Так на беспощадной практике постигали мы сущность немецкого фашизма.
Синявинские болота
В сентябре 1942 года в районе Синявинских болот, что под Ленинградом, попала в окружение стрелковая бригада, в которой находилась наша батарея.
Мы дрались до последнего патрона, до последней возможности. И вот настал тот момент, когда в батарее осталось семь человек и ни одной гранаты, ни одного патрона… И уже слышна рядом немецкая речь. Не встречая сопротивления, фашисты в полный рост идут на нас, залегших между болотных кочек, прочесывая лес из автоматов.
— Простимся, товарищи… — прошептал рядом заместитель командира батареи Пузырев.
Дальше я не помню — прямо перед глазами встал огненный сноп, и я провалился в черную бездну. Не знаю, сколько прошло времени. Когда я очнулся, было уже темно. Я лежал на боку и глаза слиплись от крови. По земле шарили карманные фонарики. Два сапога остановились передо мной.
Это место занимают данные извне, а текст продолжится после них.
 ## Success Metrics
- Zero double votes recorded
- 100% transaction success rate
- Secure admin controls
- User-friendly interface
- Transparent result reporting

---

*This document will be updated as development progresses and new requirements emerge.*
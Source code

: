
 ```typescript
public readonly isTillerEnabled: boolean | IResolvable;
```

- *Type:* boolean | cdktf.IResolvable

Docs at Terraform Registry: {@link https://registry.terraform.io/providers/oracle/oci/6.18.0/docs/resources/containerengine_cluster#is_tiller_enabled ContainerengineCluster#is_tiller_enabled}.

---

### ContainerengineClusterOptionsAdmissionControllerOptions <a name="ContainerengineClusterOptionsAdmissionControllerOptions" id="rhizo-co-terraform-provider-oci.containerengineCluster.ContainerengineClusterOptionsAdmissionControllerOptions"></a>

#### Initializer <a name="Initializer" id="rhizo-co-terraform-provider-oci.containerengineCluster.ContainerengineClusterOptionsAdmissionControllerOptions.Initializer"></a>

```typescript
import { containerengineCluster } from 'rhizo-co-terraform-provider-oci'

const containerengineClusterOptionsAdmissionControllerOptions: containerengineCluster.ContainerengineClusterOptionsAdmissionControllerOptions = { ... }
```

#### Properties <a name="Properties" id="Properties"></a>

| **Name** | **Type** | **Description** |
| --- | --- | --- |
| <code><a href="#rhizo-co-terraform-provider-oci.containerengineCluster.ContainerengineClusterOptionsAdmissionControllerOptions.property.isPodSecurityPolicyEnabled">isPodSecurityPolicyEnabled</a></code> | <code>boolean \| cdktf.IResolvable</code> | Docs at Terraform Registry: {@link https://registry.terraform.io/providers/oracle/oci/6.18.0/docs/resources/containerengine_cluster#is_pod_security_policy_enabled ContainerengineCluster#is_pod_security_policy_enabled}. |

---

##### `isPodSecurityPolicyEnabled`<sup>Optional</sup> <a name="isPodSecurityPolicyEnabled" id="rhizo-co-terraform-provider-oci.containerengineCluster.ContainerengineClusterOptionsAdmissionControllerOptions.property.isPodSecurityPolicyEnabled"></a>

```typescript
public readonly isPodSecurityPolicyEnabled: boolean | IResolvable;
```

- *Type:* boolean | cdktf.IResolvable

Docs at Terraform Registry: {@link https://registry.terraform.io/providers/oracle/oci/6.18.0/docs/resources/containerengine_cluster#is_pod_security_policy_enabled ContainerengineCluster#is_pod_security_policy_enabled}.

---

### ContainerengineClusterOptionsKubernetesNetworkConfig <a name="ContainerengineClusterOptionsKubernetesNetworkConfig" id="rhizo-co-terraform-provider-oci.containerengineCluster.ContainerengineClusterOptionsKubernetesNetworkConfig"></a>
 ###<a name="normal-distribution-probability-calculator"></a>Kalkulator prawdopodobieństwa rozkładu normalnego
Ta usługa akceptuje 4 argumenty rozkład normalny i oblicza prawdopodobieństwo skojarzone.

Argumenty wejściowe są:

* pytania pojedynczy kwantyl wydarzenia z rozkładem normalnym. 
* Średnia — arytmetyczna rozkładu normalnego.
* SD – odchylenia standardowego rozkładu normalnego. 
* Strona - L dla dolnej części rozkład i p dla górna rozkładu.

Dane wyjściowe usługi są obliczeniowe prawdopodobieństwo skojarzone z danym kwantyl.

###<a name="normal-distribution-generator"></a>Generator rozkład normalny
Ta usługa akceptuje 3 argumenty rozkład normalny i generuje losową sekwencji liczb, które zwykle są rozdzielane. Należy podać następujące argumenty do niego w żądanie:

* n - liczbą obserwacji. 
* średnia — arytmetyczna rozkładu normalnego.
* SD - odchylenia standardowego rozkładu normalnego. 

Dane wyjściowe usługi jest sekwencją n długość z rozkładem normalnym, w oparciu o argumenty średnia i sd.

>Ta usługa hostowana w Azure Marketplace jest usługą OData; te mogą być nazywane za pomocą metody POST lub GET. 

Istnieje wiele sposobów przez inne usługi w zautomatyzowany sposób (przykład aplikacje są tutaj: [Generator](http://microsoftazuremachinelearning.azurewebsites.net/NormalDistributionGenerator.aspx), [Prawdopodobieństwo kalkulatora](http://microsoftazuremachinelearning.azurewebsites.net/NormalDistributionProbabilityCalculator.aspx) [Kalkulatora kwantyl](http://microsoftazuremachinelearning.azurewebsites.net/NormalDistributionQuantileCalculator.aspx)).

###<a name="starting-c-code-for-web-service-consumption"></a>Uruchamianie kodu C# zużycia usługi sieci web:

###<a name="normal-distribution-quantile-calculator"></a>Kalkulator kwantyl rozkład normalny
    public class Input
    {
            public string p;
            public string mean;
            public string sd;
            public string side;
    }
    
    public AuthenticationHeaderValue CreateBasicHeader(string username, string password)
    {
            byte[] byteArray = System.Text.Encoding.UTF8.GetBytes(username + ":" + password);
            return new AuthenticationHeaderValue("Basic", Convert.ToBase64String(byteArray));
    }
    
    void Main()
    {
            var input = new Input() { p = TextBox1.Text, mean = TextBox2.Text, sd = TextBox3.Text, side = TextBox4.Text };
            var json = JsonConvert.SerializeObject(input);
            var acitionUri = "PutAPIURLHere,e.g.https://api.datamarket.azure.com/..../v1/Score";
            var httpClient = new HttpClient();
— Руки вверх! — услышал я. Надо мной стоял белобрысый немец. Я попытался подняться, но не смог. Подошел второй солдат и они, взяв меня под руки, подняли. Подвели к строю — в нем стояло пять человек. Я был шестым. Нас окружили немцы с автоматами.
Еще раньше около своего блиндажа мы закопали все документы — личные и батареи. Надеялись, что вырвемся из кольца и потом придем сюда. Но не пришлось…
У меня раскалывалась голова, звон стоял в ушах, из виска сочилась кровь.
Вперед вышел офицер. Играя хлыстом, спросил на хорошем русском языке:
— Комиссары, политруки, офицеры есть?
Мы молчали.
— Евреи есть?
Мы молчали.
— Коммунисты?
Рядом со мной стоял младший лейтенант Зайцев. Он поднял голову, посмотрел немецкому офицеру в лицо и спокойно сказал:
— У нас в армии все коммунисты.
Офицер сделал солдатам знак, и Зайцева стали зверски избивать.
— Ты у меня поговоришь! — крикнул офицер. — Кто комиссар, ну?!
Лицо Зайцева превратилось в кровавую маску, но он молчал.
А мы стояли рядом и ничего не могли сделать… Так начался для меня фашистский плен, так начались мои хождения по дорогам смерти.
Уже вернувшись из плена, я узнал об огромных фашистских лагерях, таких как Бухенвальд и Освенцим.
Находясь за колючей проволокой, люди и там не прекращали борьбы. Боролись не только за право жить. Эти мужественные узники мстили, как могли, врагу за все то, что они творили на нашей земле, за горе и страдания многих миллионов людей.
Я прошел через пересыльные лагеря. В них заключенные оставались лишь на очень короткое время. Это затрудняло борьбу.
И все-таки мои товарищи и я, как могли, боролись.